SOURCE DATA:
=== Begin Enclosure ===
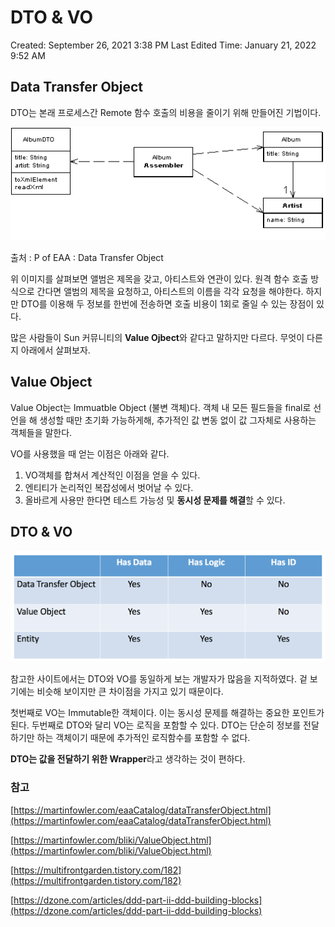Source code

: # DTO & VO

Created: September 26, 2021 3:38 PM
Last Edited Time: January 21, 2022 9:52 AM

## Data Transfer Object

DTO는 본래 프로세스간 Remote 함수 호출의 비용을 줄이기 위해 만들어진 기법이다. 

![출처 : P of EAA : Data Transfer Object](./imgs/dtovo1.png)

출처 : P of EAA : Data Transfer Object

위 이미지를 살펴보면 앨범은 제목을 갖고, 아티스트와 연관이 있다. 원격 함수 호출 방식으로 간다면 앨범의 제목을 요청하고, 아티스트의 이름을 각각 요청을 해야한다. 하지만 DTO를 이용해 두 정보를 한번에 전송하면 호출 비용이 1회로 줄일 수 있는 장점이 있다.

많은 사람들이 Sun 커뮤니티의 **Value Ojbect**와 같다고 말하지만 다르다. 무엇이 다른지 아래에서 살펴보자.

## Value Object

Value Object는 Immuatble Object (불변 객체)다. 객체 내 모든 필드들을 final로 선언을 해 생성할 때만 초기화 가능하게해, 추가적인 값 변동 없이 값 그자체로 사용하는 객체들을 말한다.

VO를 사용했을 때 얻는 이점은 아래와 같다.

1. VO객체를 합쳐서 계산적인 이점을 얻을 수 있다.
2. 엔티티가 논리적인 복잡성에서 벗어날 수 있다.
3. 올바르게 사용만 한다면 테스트 가능성 및 **동시성 문제를 해결**할 수 있다.

## DTO & VO

![Untitled](./imgs/dtovo2.png)

참고한 사이트에서는 DTO와 VO를 동일하게 보는 개발자가 많음을 지적하였다. 겉 보기에는 비슷해 보이지만 큰 차이점을 가지고 있기 때문이다. 

첫번째로 VO는 Immutable한 객체이다. 이는 동시성 문제를 해결하는 중요한 포인트가 된다. 
두번째로 DTO와 달리 VO는 로직을 포함할 수 있다. DTO는 단순히 정보를 전달하기만 하는 객체이기 때문에 추가적인 로직함수를 포함할 수 없다.

**DTO는 값을 전달하기 위한 Wrapper**라고 생각하는 것이 편하다.

### 참고

[https://martinfowler.com/eaaCatalog/dataTransferObject.html](https://martinfowler.com/eaaCatalog/dataTransferObject.html)

[https://martinfowler.com/bliki/ValueObject.html](https://martinfowler.com/bliki/ValueObject.html)

[https://multifrontgarden.tistory.com/182](https://multifrontgarden.tistory.com/182)

[https://dzone.com/articles/ddd-part-ii-ddd-building-blocks](https://dzone.com/articles/ddd-part-ii-ddd-building-blocks)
=== End Enclosure ===
EXERCISE INSTRUCTIONS: Restate the data word for word and exclude every picture.

ANSWER:
Source code

: # DTO & VO

Created: September 26, 2021 3:38 PM
Last Edited Time: January 21, 2022 9:52 AM

## Data Transfer Object

DTO는 본래 프로세스간 Remote 함수 호출의 비용을 줄이기 위해 만들어진 기법이다. 

![출처 : P of EAA : Data Transfer Object](./imgs/dtovo1.png)

출처 : P of EAA : Data Transfer Object

위 이미지를 살펴보면 앨범은 제목을 갖고, 아티스트와 연관이 있다. 원격 함수 호출 방식으로 간다면 앨범의 제목을 요청하고, 아티스트의 이름을 각각 요청을 해야한다. 하지만 DTO를 이용해 두 정보를 한번에 전송하면 호출 비용이 1회로 줄일 수 있는 장점이 있다.

많은 사람들이 Sun 커뮤니티의 **Value Ojbect**와 같다고 말하지만 다르다. 무엇이 다른지 아래에서 살펴보자.

## Value Object

Value Object는 Immuatble Object (불변 객체)다. 객체 내 모든 필드들을 final로 선언을 해 생성할 때만 초기화 가능하게해, 추가적인 값 변동 없이 값 그자체로 사용하는 객체들을 말한다.

VO를 사용했을 때 얻는 이점은 아래와 같다.

1. VO객체를 합쳐서 계산적인 이점을 얻을 수 있다.
2. 엔티티가 논리적인 복잡성에서 벗어날 수 있다.
3. 올바르게 사용만 한다면 테스트 가능성 및 **동시성 문제를 해결**할 수 있다.

## DTO & VO

![Untitled](./imgs/dtovo2.png)

참고한 사이트에서는 DTO와 VO를 동일하게 보는 개발자가 많음을 지적하였다. 겉 보기에는 비슷해 보이지만 큰 차이점을 가지고 있기 때문이다. 

첫번째로 VO는 Immutable한 객체이다. 이는 동시성 문제를 해결하는 중요한 포인트가 된다. 
두번째로 DTO와 달리 VO는 로직을 포함할 수 있다. DTO는 단순히 정보를 전달하기만 하는 객체이기 때문에 추가적인 로직함수를 포함할 수 없다.

**DTO는 값을 전달하기 위한 Wrapper**라고 생각하는 것이 편하다.

### 참고

[https://martinfowler.com/eaaCatalog/dataTransferObject.html](https://martinfowler.com/eaaCatalog/dataTransferObject.html)

[https://martinfowler.com/bliki/ValueObject.html](https://martinfowler.com/bliki/ValueObject.html)

[https://multifrontgarden.tistory.com/182](https://multifrontgarden.tistory.com/182)

[https://dzone.com/articles/ddd-part-ii-ddd-building-blocks](https://dzone.com/articles/ddd-part-ii-ddd-building-blocks)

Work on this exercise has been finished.